_Work instruction:_
Search the records for the word "abcdifghr". Copy every line where it appears.

[Saved entries]
Segment Open
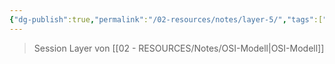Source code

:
 ```yaml
---
{"dg-publish":true,"permalink":"/02-resources/notes/layer-5/","tags":["netzwerk"],"noteIcon":"","updated":"2025-07-12T13:31:41.000+02:00"}
---
```


>Session Layer von [[02 - RESOURCES/Notes/OSI-Modell\|OSI-Modell]]
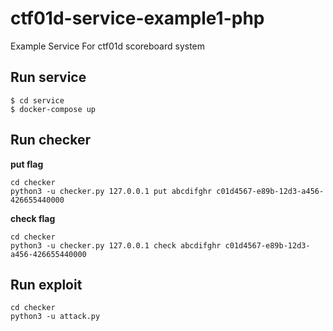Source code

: # ctf01d-service-example1-php

Example Service For ctf01d scoreboard system

## Run service

```
$ cd service
$ docker-compose up
```

## Run checker

**put flag**
```
cd checker
python3 -u checker.py 127.0.0.1 put abcdifghr c01d4567-e89b-12d3-a456-426655440000
```

**check flag**
```
cd checker
python3 -u checker.py 127.0.0.1 check abcdifghr c01d4567-e89b-12d3-a456-426655440000
```

## Run exploit

```
cd checker
python3 -u attack.py
```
Segment Closed
_Reply to the exercise:_
python3 -u checker.py 127.0.0.1 put abcdifghr c01d4567-e89b-12d3-a456-426655440000
python3 -u checker.py 127.0.0.1 check abcdifghr c01d4567-e89b-12d3-a456-426655440000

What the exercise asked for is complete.